Three AAP media relations members did not respond to a Wednesday morning email from LifeSiteNews that asked for comment on the lawsuit, safeguards to ensure vested interests do not dictate policy and if any further action would be taken, considering the regularity of de-transitioners filing lawsuits.
Law firm represents a woman with severe mental health disorders
The law firm also filed a lawsuit against Forcier and Rafferty for their handling of a North Carolina lesbian woman who suffered from “multiple personality disorder[s],” according to the Daily Mail. The law firm says the details “are too harrowing” to publish on its website, but provided a copy of the suit to The Daily Mail. She never had gender dysphoria.
Layton Ulery’s ordeal is “one of the worst instances of the willful ignorance of psychological red-flags by practitioners that we’ve encountered,” the law firm stated on their website. “[H]er case reflects just how far some doctors and therapists will deviate from the standard of care when focused only on pressing their personal transgender ideologies and agendas.”
When Ulery sought help, she was “inhabited by eight separate identities after almost two decades of abuse at the hands of a cult,” the Daily Mail reported.
Ulery did not even consider herself “transgender” when she first sought help for her “dissociative identity disorder.”
The outlet reported that her medical team was treating eight separate identities. She was consider “practically and legally disabled under Rhode Island law,” the lawsuit reportedly stated.
Her therapist and named defendant Julie Lyons “quickly pushed Ulery towards transgenderism,” because she had male alternative identities.

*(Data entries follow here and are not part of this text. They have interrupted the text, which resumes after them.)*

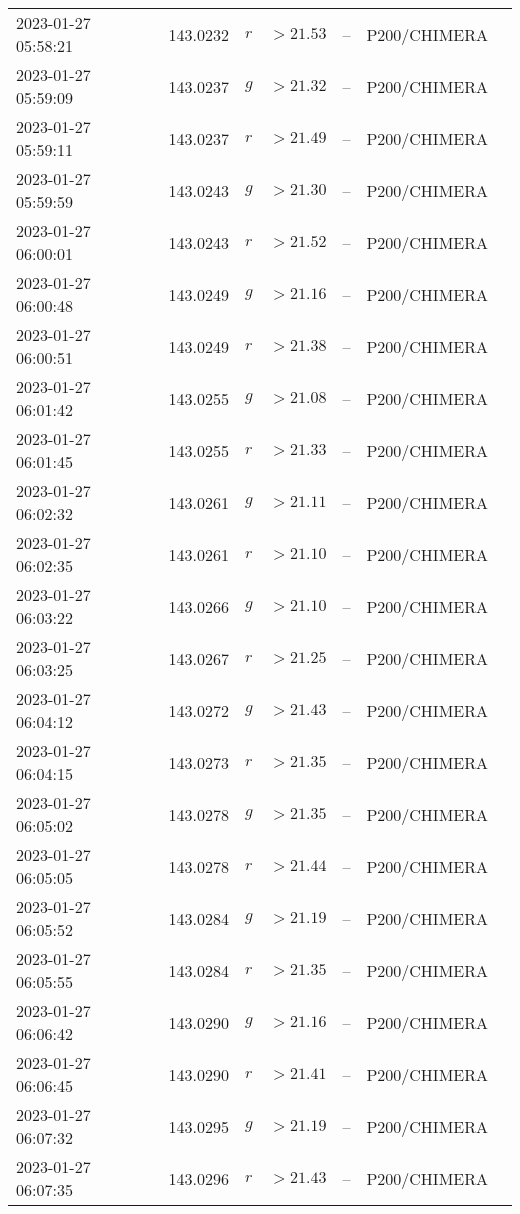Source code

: \documentclass{nature_plusfigure}
\begin{document}
\begin{supplement}
\begin{center}
\begin{longtable}{lllllll}
2023-01-27 05:58:21 & 143.0232 & $r$ & $>21.53$ & -- & P200/CHIMERA &  \\ 
2023-01-27 05:59:09 & 143.0237 & $g$ & $>21.32$ & -- & P200/CHIMERA &  \\ 
2023-01-27 05:59:11 & 143.0237 & $r$ & $>21.49$ & -- & P200/CHIMERA &  \\ 
2023-01-27 05:59:59 & 143.0243 & $g$ & $>21.30$ & -- & P200/CHIMERA &  \\ 
2023-01-27 06:00:01 & 143.0243 & $r$ & $>21.52$ & -- & P200/CHIMERA &  \\ 
2023-01-27 06:00:48 & 143.0249 & $g$ & $>21.16$ & -- & P200/CHIMERA &  \\ 
2023-01-27 06:00:51 & 143.0249 & $r$ & $>21.38$ & -- & P200/CHIMERA &  \\ 
2023-01-27 06:01:42 & 143.0255 & $g$ & $>21.08$ & -- & P200/CHIMERA &  \\ 
2023-01-27 06:01:45 & 143.0255 & $r$ & $>21.33$ & -- & P200/CHIMERA &  \\ 
2023-01-27 06:02:32 & 143.0261 & $g$ & $>21.11$ & -- & P200/CHIMERA &  \\ 
2023-01-27 06:02:35 & 143.0261 & $r$ & $>21.10$ & -- & P200/CHIMERA &  \\ 
2023-01-27 06:03:22 & 143.0266 & $g$ & $>21.10$ & -- & P200/CHIMERA &  \\ 
2023-01-27 06:03:25 & 143.0267 & $r$ & $>21.25$ & -- & P200/CHIMERA &  \\ 
2023-01-27 06:04:12 & 143.0272 & $g$ & $>21.43$ & -- & P200/CHIMERA &  \\ 
2023-01-27 06:04:15 & 143.0273 & $r$ & $>21.35$ & -- & P200/CHIMERA &  \\ 
2023-01-27 06:05:02 & 143.0278 & $g$ & $>21.35$ & -- & P200/CHIMERA &  \\ 
2023-01-27 06:05:05 & 143.0278 & $r$ & $>21.44$ & -- & P200/CHIMERA &  \\ 
2023-01-27 06:05:52 & 143.0284 & $g$ & $>21.19$ & -- & P200/CHIMERA &  \\ 
2023-01-27 06:05:55 & 143.0284 & $r$ & $>21.35$ & -- & P200/CHIMERA &  \\ 
2023-01-27 06:06:42 & 143.0290 & $g$ & $>21.16$ & -- & P200/CHIMERA &  \\ 
2023-01-27 06:06:45 & 143.0290 & $r$ & $>21.41$ & -- & P200/CHIMERA &  \\ 
2023-01-27 06:07:32 & 143.0295 & $g$ & $>21.19$ & -- & P200/CHIMERA &  \\ 
2023-01-27 06:07:35 & 143.0296 & $r$ & $>21.43$ & -- & P200/CHIMERA &  \\ 

\end{longtable}
\end{center}
\end{supplement}
\end{document}
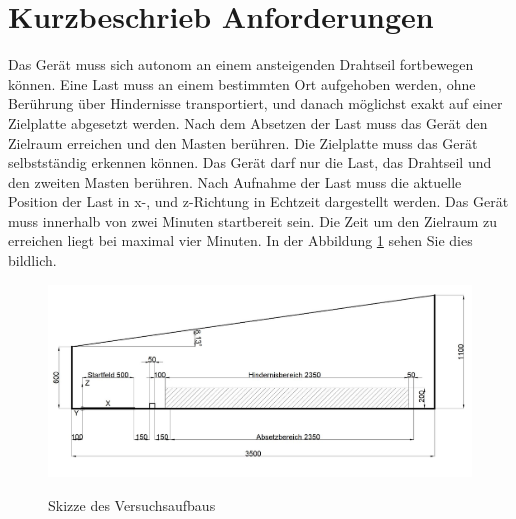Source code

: \documentclass[a4paper]{report}
\begin{document}
\section{Kurzbeschrieb Anforderungen}
Das Gerät muss sich autonom an einem ansteigenden Drahtseil fortbewegen können. Eine Last muss an einem bestimmten Ort aufgehoben werden, ohne Berührung über Hindernisse transportiert, und danach möglichst exakt auf einer Zielplatte abgesetzt werden. Nach dem Absetzen der Last muss das Gerät den Zielraum erreichen und den Masten berühren. Die Zielplatte muss das Gerät selbstständig erkennen können. Das Gerät darf nur die Last, das Drahtseil und den zweiten Masten berühren. Nach Aufnahme der Last muss die aktuelle Position der Last in x-, und z-Richtung in Echtzeit dargestellt werden. Das Gerät muss innerhalb von zwei Minuten startbereit sein. Die Zeit um den Zielraum zu erreichen liegt bei maximal vier Minuten. In der Abbildung \ref{fig:Funktionsskizze} sehen Sie dies bildlich.


\begin{figure}[h!]
	\includegraphics[keepaspectratio,width=\textwidth]{PrenFunktionsskizze}
	\label{fig:Funktionsskizze}
	\caption{Skizze des Versuchsaufbaus}
\end{figure}
\end{document}
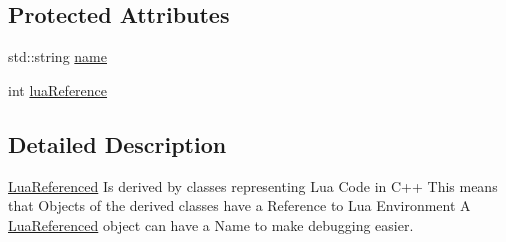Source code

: \subsection*{Protected Attributes}
\begin{DoxyCompactItemize}
\item 
std\+::string \hyperlink{classZeta_1_1LuaReferenced_ad6f7a947b37382f9968f4a54bd718119}{name}
\item 
int \hyperlink{classZeta_1_1LuaReferenced_a1b8fa758a5b30071d7b8fb0280d164a4}{lua\+Reference}
\end{DoxyCompactItemize}


\subsection{Detailed Description}
\hyperlink{classZeta_1_1LuaReferenced}{Lua\+Referenced} Is derived by classes representing Lua Code in C++ This means that Objects of the derived classes have a Reference to Lua Environment A \hyperlink{classZeta_1_1LuaReferenced}{Lua\+Referenced} object can have a Name to make debugging easier.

Lyons also allegedly took Ulery to “New Age” churches and encouraged Ulery to bring new patients to her in lieu of payment.
Subsequently, Ulery went to Rafferty for treatment, though he allegedly ignored red flags and continued to prescribe testosterone.
The Daily Mail reported:
Throughout her treatment, it is alleged that she frequently displayed ‘red flags’ that should have ‘put an immediate end to Layton’s transgender medicalization’, including that one of her ‘identities’ would sabotage her transition by cancelling scheduled appointments and deleting messages from her doctors.
Due to her memory loss brought on by DID, Ulery alleges that she did not know this at the time.
After telling Rafferty she was concerned about the side effects of the testosterone, his clinic stopped supporting her. She then went to Forcier at the suggestion of Lyons. Forcier also ignored the red flags and continued the hormone injections.
Eventually, Ulery obtained help for what was really body dysmorphia, though “damage from the years of testosterone was already done.”
The detailed experiences of minimal screening and little to no warning about side effects comports with other documented stories from “de-transitioners” as reported by LifeSiteNews.